Das rief die EU-Kommission erneut auf den Plan. Sie erwirkte einen vorläufigen Baustopp. Mit weitreichenden Folgen. Jetzt steht in Bulgarien eventuell die Neuwahl eines Ministerpräsidenten an. Hintergrund: Der parteilose Ministerpräsident Orescharski führt eine Regierungskoalition aus der Bulgarischen Sozialistischen Partei (BSP) und der Partei der türkischen Minderheit (DPS). Orescharski wollte den Bau stoppen, bis der Disput mit der EU gelöst ist. Nun drängt ihn der Parteichef der Bulgarischen Sozialistischen Partei (BSP), Rossen Plewneliew, vom Amt zurückzutreten. Mit Erfolg: Orescharski erklärte letzte Woche seine Bereitschaft zum Rücktritt. Die harsche Gegenreaktion der Sozialisten ist wenig verwunderlich. Die BSP hat traditionell eine sehr enge Bindung zu Russland, denn sie geht aus der ehemaligen Bulgarischen Kommunistischen Partei (BKP) hervor.
Jetzt ist also der Ukraine-Russland-Konflikt offiziell im europäischen Mitgliedsraum angelangt. Und greift schon um sich. Im South-Stream-Vertragspartnerland Serbien ist man sich offensichtlich auch uneins. Die pro-europäische Vizepremierministerin, Zorana Mihajlovic, kündigte einen Baustopp an. Der EU-kritische Ministerpräsident Serbiens, Aleksandar Vu?i? , widersprach ihr entschieden. „Kein Wort wahr. Was uns angeht, geht beim South-Stream-Projekt alles weiter wie geplant“, so Vu?i?. Noch ist Serbien zwar nicht EU-Mitglied, will es aber werden.
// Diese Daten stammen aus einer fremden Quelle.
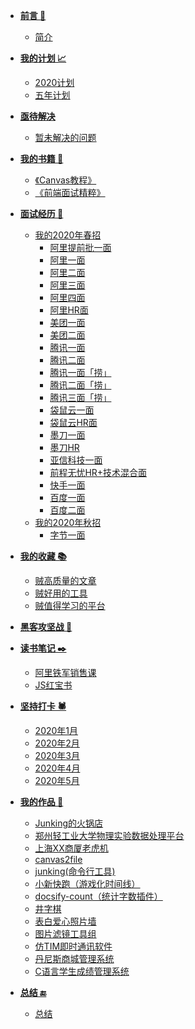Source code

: * **[前言 🚪](#)**
    * [简介](README.md)
* **[我的计划 📈️](#)**
    * [2020计划](plans/2020plan.md)
    * [五年计划](plans/2020-2024.md)
* **[亟待解决](#)**
    * [暂未解决的问题](remaining/remaining-questions.md)
* **[我的书籍 📖](#)**
    * [《Canvas教程》](https://827652549.github.io/CanvasStudy/)
    * [《前端面试精粹》](https://827652549.github.io/my-book/)
* **[面试经历 🧙](#)**
    * [我的2020年春招](interview/2020Spring/2020spring.md)
        * [阿里提前批一面](interview/2020Spring/阿里提前批一面.md)
        * [阿里一面](interview/2020Spring/阿里一面.md)
        * [阿里二面](interview/2020Spring/阿里二面.md)
        * [阿里三面](interview/2020Spring/阿里三面.md)
        * [阿里四面](interview/2020Spring/阿里四面.md)
        * [阿里HR面](interview/2020Spring/阿里HR面.md)
        * [美团一面](interview/2020Spring/美团一面.md)
        * [美团二面](interview/2020Spring/美团二面.md)
        * [腾讯一面](interview/2020Spring/腾讯一面.md)
        * [腾讯二面](interview/2020Spring/腾讯二面.md)
        * [腾讯一面「捞」](interview/2020Spring/腾讯一面_捞.md)
        * [腾讯二面「捞」](interview/2020Spring/腾讯二面_捞.md)
        * [腾讯三面「捞」](interview/2020Spring/腾讯三面_捞.md)
        * [袋鼠云一面](interview/2020Spring/袋鼠云一面.md)
        * [袋鼠云HR面](interview/2020Spring/袋鼠云HR面.md)
        * [墨刀一面](interview/2020Spring/墨刀一面.md)
        * [墨刀HR](interview/2020Spring/墨刀HR.md)
        * [亚信科技一面](interview/2020Spring/亚信科技一面.md)
        * [前程无忧HR+技术混合面](interview/2020Spring/前程无忧HR+技术混合面.md)
        * [快手一面](interview/2020Spring/快手一面.md)
        * [百度一面](interview/2020Spring/百度一面.md)
        * [百度二面](interview/2020Spring/百度二面.md)
     * [我的2020年秋招](interview/2020Autumn/2020autumn.md)
        * [字节一面](interview/2020Autumn/字节一面.md)


* **[我的收藏 📚](#)**
    * [贼高质量的文章](collections/articles.md)
    * [贼好用的工具](collections/tools.md)
    * [贼值得学习的平台](collections/platforms.md)
* **[黑客攻坚战 🦠](hack/eg.md)**
* **[读书笔记 ✒️](#)**
    * [阿里铁军销售课](reading-notes/alibaba-sell.md)
    * [JS红宝书](https://blog.csdn.net/huoyihengyuan/category_9385121.html)
* **[坚持打卡 🕷️](#)**
    * [2020年1月](persistence/2020_01.md)
    * [2020年2月](persistence/2020_02.md)
    * [2020年3月](persistence/2020_03.md)
    * [2020年4月](persistence/2020_04.md)
    * [2020年5月](persistence/2020_05.md)
* **[我的作品 🎨](#)**
    * [Junking的火锅店](https://github.com/827652549/Junking-home)
    * [郑州轻工业大学物理实验数据处理平台](https://github.com/827652549/zzuli-physics-platform)
    * [上海XX商厦老虎机](https://github.com/827652549/tiger-game)
    * [canvas2file](https://github.com/827652549/canvas2file)
    * [junking(命令行工具)](https://github.com/827652549/junking)
    * [小新快跑（游戏化时间线）](https://github.com/827652549/timeline-game)
    * [docsify-count（统计字数插件）](https://github.com/827652549/docsify-count)
    * [井字棋](https://github.com/827652549/well-chess)
    * [表白爱心照片墙](https://github.com/827652549/love-wall)
    * [图片滤镜工具组](https://github.com/827652549/PictureFilter)
    * [仿TIM即时通讯软件](https://github.com/827652549/Java-QQCopy)
    * [丹尼斯商城管理系统](https://github.com/827652549/Dennis)
    * [C语言学生成绩管理系统](https://github.com/827652549/Student-score-manager)
* **[总结 🔚](#)️**
    * [总结](summary/summary.md)

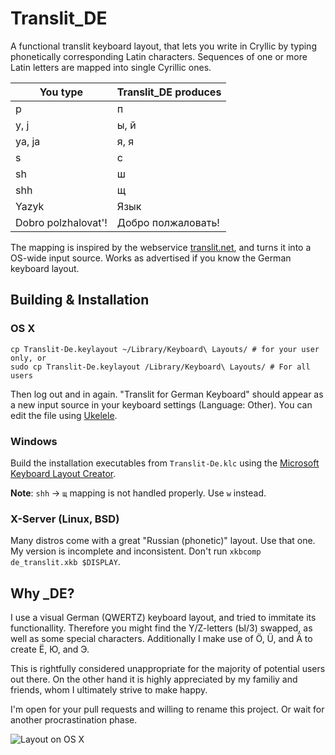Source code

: # Translit_DE

A functional translit keyboard layout, that lets you write in Cryllic by typing phonetically corresponding Latin characters. Sequences of one or more Latin letters are mapped into single Cyrillic ones.

You type  | Translit_DE produces
--------- | -----------
p         | п
y, j      | ы, й
ya, ja    | я, я
s         | с
sh        | ш
shh       | щ
Yazyk     | Язык
Dobro polzhalovat'! | Добро полжаловать!


The mapping is inspired by the webservice [translit.net](http://translit.net), and turns it into a OS-wide input source. Works as advertised if you know the German keyboard layout.

## Building & Installation

### OS X
	
	cp Translit-De.keylayout ~/Library/Keyboard\ Layouts/ # for your user only, or
	sudo cp Translit-De.keylayout /Library/Keyboard\ Layouts/ # For all users
	
Then log out and in again. "Translit for German Keyboard" should appear as a new input source in your keyboard settings (Language: Other).
You can edit the file using [Ukelele](http://scripts.sil.org/ukelele).

### Windows

Build the installation executables from `Translit-De.klc` using the [Microsoft Keyboard Layout Creator](https://msdn.microsoft.com/en-us/goglobal/bb964665.aspx).

**Note**: `shh` -> `щ` mapping is not handled properly. Use `w` instead.

### X-Server (Linux, BSD)

Many distros come with a great "Russian (phonetic)" layout. Use that one. My version is incomplete and inconsistent. Don't run `xkbcomp de_translit.xkb $DISPLAY`.

## Why _DE?

I use a visual German (QWERTZ) keyboard layout, and tried to immitate its functionallity. Therefore you might find the Y/Z-letters (Ы/З) swapped, as well as some special characters. Additionally I make use of Ö, Ü, and Ä to create Ё, Ю, and Э.

This is rightfully considered unappropriate for the majority of potential users out there. On the other hand it is highly appreciated by my familiy and friends, whom I ultimately strive to make happy.

I'm open for your pull requests and willing to rename this project. Or wait for another procrastination phase.

![Layout on OS X](http://i.imgur.com/OBaQ5wW.png)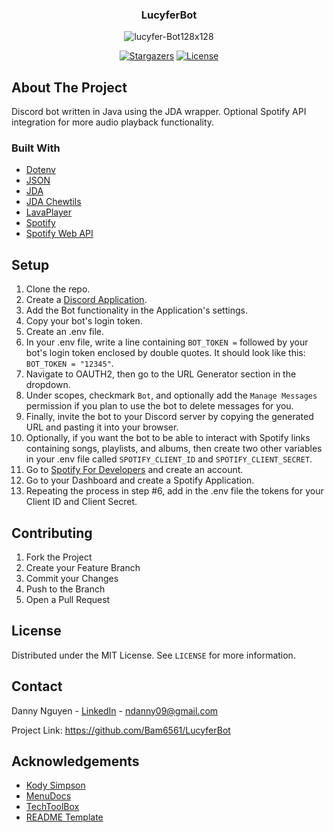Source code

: <div align="center">
  <h3>LucyferBot</h3>
  <img src="https://i.ibb.co/q7vdKJJ/lucyfer-Bot128x128.png" alt="lucyfer-Bot128x128">

[![Stargazers][stars-shield]][stars-url] [![License][license-shield]][license-url]

</div>

## About The Project

Discord bot written in Java using the JDA wrapper. Optional Spotify API integration for more audio playback
functionality.

### Built With

- [Dotenv](https://github.com/cdimascio/dotenv-java)
- [JSON](https://github.com/stleary/JSON-java)
- [JDA](https://github.com/DV8FromTheWorld/JDA)
- [JDA Chewtils](https://github.com/Chew/JDA-Chewtils)
- [LavaPlayer](https://github.com/sedmelluq/lavaplayer)
- [Spotify](https://developer.spotify.com/dashboard/)
- [Spotify Web API](https://github.com/spotify-web-api-java/spotify-web-api-java)

## Setup

1. Clone the repo.
2. Create a [Discord Application](https://discord.com/developers/docs/intro).
3. Add the Bot functionality in the Application's settings.
4. Copy your bot's login token.
5. Create an .env file.
6. In your .env file, write a line containing `BOT_TOKEN =` followed by your bot's login token enclosed by double
   quotes. It should look like this: `BOT_TOKEN = "12345"`.
7. Navigate to OAUTH2, then go to the URL Generator section in the dropdown.
8. Under scopes, checkmark `Bot`, and optionally add the `Manage Messages` permission if you plan to use the bot to
   delete messages for you.
9. Finally, invite the bot to your Discord server by copying the generated URL and pasting it into your browser.
10. Optionally, if you want the bot to be able to interact with Spotify links containing songs, playlists, and albums,
    then create two other variables in your .env file called `SPOTIFY_CLIENT_ID` and `SPOTIFY_CLIENT_SECRET`.
11. Go to [Spotify For Developers](https://developer.spotify.com/) and create an account.
12. Go to your Dashboard and create a Spotify Application.
13. Repeating the process in step #6, add in the .env file the tokens for your Client ID and Client Secret.

## Contributing

1. Fork the Project
2. Create your Feature Branch
3. Commit your Changes
4. Push to the Branch
5. Open a Pull Request

## License

Distributed under the MIT License. See `LICENSE` for more information.

## Contact

Danny Nguyen - [LinkedIn](https://www.linkedin.com/in/ndanny09/) - ndanny09@gmail.com

Project Link: https://github.com/Bam6561/LucyferBot

## Acknowledgements

- [Kody Simpson](https://www.youtube.com/c/KodySimpson)
- [MenuDocs](https://www.youtube.com/c/MenuDocs)
- [TechToolBox](https://www.youtube.com/c/TechToolboxOfficial)
- [README Template](https://github.com/othneildrew/Best-README-Template#prerequisites)

[stars-shield]: https://img.shields.io/github/stars/Bam6561/LucyferBot

[stars-url]: https://github.com/Bam6561/LucyferBot/stargazers

[license-shield]: https://img.shields.io/github/license/Bam6561/LucyferBot

[license-url]: https://github.com/Bam6561/LucyferBot/blob/main/LICENSE

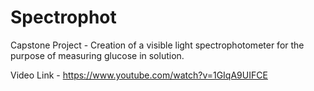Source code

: # Spectrophot
Capstone Project - Creation of a visible light spectrophotometer for the purpose of measuring glucose in solution.

 
Video Link - https://www.youtube.com/watch?v=1GIqA9UIFCE 
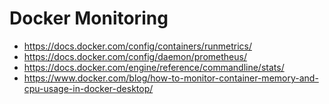 # Docker Monitoring
- https://docs.docker.com/config/containers/runmetrics/
- https://docs.docker.com/config/daemon/prometheus/
- https://docs.docker.com/engine/reference/commandline/stats/
- https://www.docker.com/blog/how-to-monitor-container-memory-and-cpu-usage-in-docker-desktop/
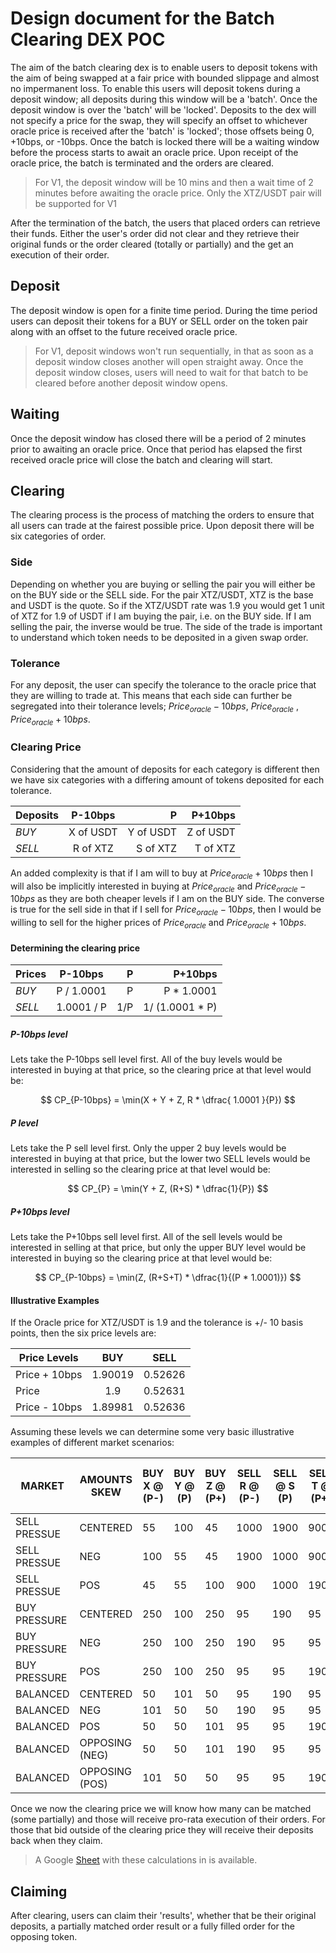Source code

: # Design document for the Batch Clearing DEX POC

The aim of the batch clearing dex is to enable users to deposit tokens with the aim of being swapped at a fair price with bounded slippage and almost no impermanent loss.  To enable this users will deposit tokens during a deposit window; all deposits during this window will be a 'batch'. Once the deposit window is over the 'batch' will be 'locked'. Deposits to the dex will not specify a price for the swap, they will specify an offset to whichever oracle price is received after the 'batch' is 'locked'; those offsets being 0, +10bps, or -10bps.  Once the batch is locked there will be a waiting window before the process starts to await an oracle price.  Upon receipt of the oracle price, the batch is terminated and the orders are cleared.

> For V1, the deposit window will be 10 mins and then a wait time of 2 minutes before awaiting the oracle price.
> Only the XTZ/USDT pair will be supported for V1

After the termination of the batch, the users that placed orders can retrieve their funds.  Either the user's order did not clear and they retrieve their original funds or the order cleared (totally or partially) and the get an execution of their order.


## Deposit

The deposit window is open for a finite time period.  During the time period users can deposit their tokens for a BUY or SELL order on the token pair along with an offset to the future received oracle price.

> For V1, deposit windows won't run sequentially, in that as soon as a deposit window closes another will open straight away.  Once the deposit window closes, users will need to wait for that batch to be cleared before another deposit window opens.

## Waiting

Once the deposit window has closed there will be a period of 2 minutes prior to awaiting an oracle price.  Once that period has elapsed the first received oracle price will close the batch and clearing will start.

## Clearing

The clearing process is the process of matching the orders to ensure that all users can trade at the fairest possible price.  Upon deposit there will be six categories of order.

### Side

Depending on whether you are buying or selling the pair you will either be on the BUY side or the SELL side. For the pair XTZ/USDT, XTZ is the base and USDT is the quote.  So if the XTZ/USDT rate was 1.9 you would get 1 unit of XTZ for 1.9 of USDT if I am buying the pair, i.e. on the BUY side.  If I am selling the pair, the inverse would be true.  The side of the trade is important to understand which token needs to be deposited in a given swap order.


### Tolerance

For any deposit, the user can specify the tolerance to the oracle price that they are willing to trade at. This means that each side can further be segregated into their tolerance levels; $Price_{oracle}-10bps$,  $Price_{oracle}$ ,  $Price_{oracle}+10bps$.


### Clearing Price

Considering that the amount of deposits for each category is different then we have six categories with a differing amount of tokens deposited for each tolerance.


| Deposits | P-10bps   | P         | P+10bps   |
|----------|:---------:|----------:|----------:|
| *BUY*    | X of USDT | Y of USDT | Z of USDT |
| *SELL*   | R of XTZ  | S of XTZ  | T of XTZ  |


An added complexity is that if I am will to buy at $Price_{oracle}+10bps$ then I will also be implicitly interested in buying at $Price_{oracle}$ and $Price_{oracle}-10bps$ as they are both cheaper levels if I am on the BUY side.  The converse is true for the sell side in that if I sell for $Price_{oracle}-10bps$, then I would be willing to sell for the higher prices of $Price_{oracle}$ and $Price_{oracle}+10bps$.

#### Determining the clearing price

| Prices   | P-10bps          | P         | P+10bps          |
|----------|:----------------:|----------:|-----------------:|
| *BUY*    | P / 1.0001       | P         | P * 1.0001       |
| *SELL*   | 1.0001 / P       | 1/P       |  1/ (1.0001 * P) |


##### P-10bps level

Lets take the P-10bps sell level first.  All of the buy levels would be interested in buying at that price, so the clearing price at that level would be:

$$ CP_{P-10bps} = \min(X + Y + Z, R * \dfrac{ 1.0001 }{P})  $$


##### P level

Lets take the P sell level first.  Only the upper 2 buy levels would be interested in buying at that price, but the lower two SELL levels would be interested in selling so the clearing price at that level would be:

$$ CP_{P} = \min(Y + Z, (R+S) *  \dfrac{1}{P})  $$

##### P+10bps level

Lets take the P+10bps sell level first.  All of the sell levels would be interested in selling at that price, but only the upper BUY level would be interested in buying so the clearing price at that level would be:

$$ CP_{P-10bps} = \min(Z, (R+S+T) * \dfrac{1}{(P * 1.0001)})  $$

#### Illustrative Examples

If the Oracle price for XTZ/USDT is 1.9 and the tolerance is +/- 10 basis points, then the six price levels are:

| Price Levels | 	BUY  	| SELL    |
|--------------|:------:|:-------:|
|Price + 10bps |1.90019 |	0.52626 |
|Price         |	1.9   | 0.52631 |
|Price - 10bps | 1.89981|	0.52636 |

Assuming these levels we can determine some very basic illustrative examples of different market scenarios:


| MARKET |	AMOUNTS SKEW |	BUY X @ (P-) | BUY Y @ (P) | 	BUY Z @ (P+)	| SELL R @ (P-)	| SELL @ S (P)	| SELL T @ (P+)	| Orders cleared @ P-10bps	| Orders cleared @ P	| Orders cleared @ P+10bps	| Clearance Price |
|---|---|---|---|---|---|---|---|---|---|---|---|
|SELL PRESSUE	|CENTERED	|55	|100	|45	|1000	|1900	|900	|200	|155	|55	|P-10bps|
|SELL PRESSUE	|NEG	|100	|55	|45	|1900	|1000	|900	|200	|155	|100	|P-10bps|
|SELL PRESSUE	|POS	|45	|55	|100	|900	|1000	|1900	|200	|100	|45	|P-10bps|
|BUY PRESSURE	|CENTERED	|250	|100	|250	|95	|190	|95	|50	|150	|200	|P+10bps|
|BUY PRESSURE	|NEG	|250	|100	|250	|190	|95	|95	|100	|150	|200	|P+10bps|
|BUY PRESSURE	|POS	|250	|100	|250	|95	|95	|190	|50	|100	|200	|P+10bps|
|BALANCED	|CENTERED	|50	|101	|50	|95	|190	|95	|50	|150	|50|	P|
|BALANCED	|NEG	|101|	50|	50|	190|95|	95	|100|150|	101|	P|
|BALANCED	|POS	|50	|50	|101|	95|	95|	190	|50	|100|	50|	P|
|BALANCED	|OPPOSING (NEG)	|50	|50|	101|	190|	95|	95|	100|	100|	50|	P-10bps|
|BALANCED	|OPPOSING (POS)	|101	|50|	50|	95|	95|	190|	50|	100	|101|	P+10bps|

Once we now the clearing price we will know how many can be matched (some partially) and those will receive pro-rata execution of their orders.  For those that bid outside of the clearing price they will receive their deposits back when they claim.

> A Google [Sheet](https://docs.google.com/spreadsheets/d/1tWIQEVi2COW3UOH7BPbcNrqe77SsPqZVFqN7nfLe6mc/edit?usp=sharing) with these calculations in is available.
>
## Claiming

After clearing, users can claim their 'results', whether that be their original deposits, a partially matched order result or a fully filled order for the opposing token.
Mögen Bulgarien und Serbien kein besonderes Gewicht innerhalb der EU haben, so sind diese Entwicklungen doch besorgniserregend. Mal abgehsehen von den Ideologiekämpfen: Eine weitere Leitung nach Europa ist gut für unsere Versorgungssicherheit. Das lässt sich einfach nicht bestreiten. Mehr Pragmatismus wäre angebracht. Die EU-Kommission versteckt sich jedoch lieber hinter vermeintlichen Rechtsfragen. Das wirkt ziemlich abgehoben. Zudem offenbart die EU hier wieder, wie dirigistisch sie ist. Dabei gäbe es verschiedene Lösungsansätze. Dass „North-Stream“ gebaut wurde, ist Beweis genug.